What is needed:
Search the records below for the word "this" and show every line where it occurs.

Provided information:
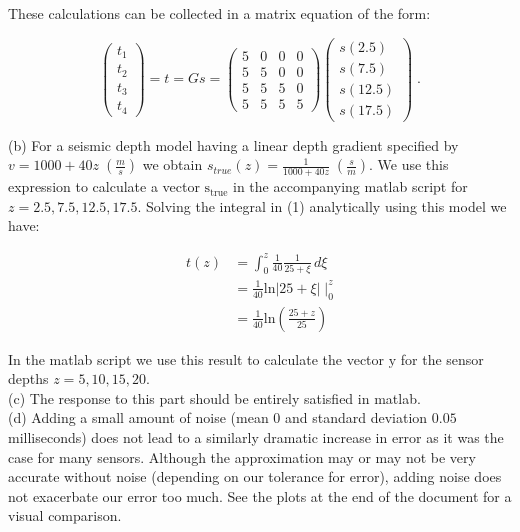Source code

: \documentclass[11pt]{article}
\begin{document}
These calculations can be collected in a matrix equation of the form:

$$\begin{pmatrix}
t_1\\t_2\\t_3\\t_4
\end{pmatrix} = t = Gs = \begin{pmatrix}
5 & 0 & 0 &0\\
5 & 5 & 0& 0\\
5 & 5 & 5& 0\\
5 & 5 & 5 & 5 \end{pmatrix} \begin{pmatrix}
s(2.5) \\ s(7.5) \\ s(12.5) \\ s(17.5)
\end{pmatrix}
 \;.$$

(b) For a seismic depth model having a linear depth gradient specified by $v = 1000 + 40z \; (\frac{m}{s})$ we obtain $s_{true}(z) = \frac{1}{1000 + 40z} \; (\frac{s}{m})$. We use this expression to calculate a vector $\text{s}_{\text{true}}$ in the accompanying matlab script for $z = 2.5, 7.5, 12.5, 17.5$. Solving the integral in (1) analytically using this model we have:

\begin{align*}
t(z) &= \int_{0}^{z} \frac{1}{40}\frac{1}{25+\xi} \, d\xi\\
&=\frac{1}{40}\text{ln} |25 + \xi| \;\bigg|_{0}^{z} \\
&= \frac{1}{40} \text{ln} \left(\frac{25+z}{25}\right)
\end{align*}

In the matlab script we use this result to calculate the vector $\text{y}$ for the sensor depths $z = 5,10, 15, 20$. \\

(c) The response to this part should be entirely satisfied in matlab.\\

(d) Adding a small amount of noise (mean 0 and standard deviation $0.05$ milliseconds) does not lead to a similarly dramatic increase in error as it was the case for many sensors. Although the approximation may or may not be very accurate without noise (depending on our tolerance for error), adding noise does not exacerbate our error too much. See the plots at the end of the document for a visual comparison. \\
\end{document}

Exercise answer:
(b) For a seismic depth model having a linear depth gradient specified by $v = 1000 + 40z \; (\frac{m}{s})$ we obtain $s_{true}(z) = \frac{1}{1000 + 40z} \; (\frac{s}{m})$. We use this expression to calculate a vector $\text{s}_{\text{true}}$ in the accompanying matlab script for $z = 2.5, 7.5, 12.5, 17.5$. Solving the integral in (1) analytically using this model we have:
In the matlab script we use this result to calculate the vector $\text{y}$ for the sensor depths $z = 5,10, 15, 20$. \\
(c) The response to this part should be entirely satisfied in matlab.\\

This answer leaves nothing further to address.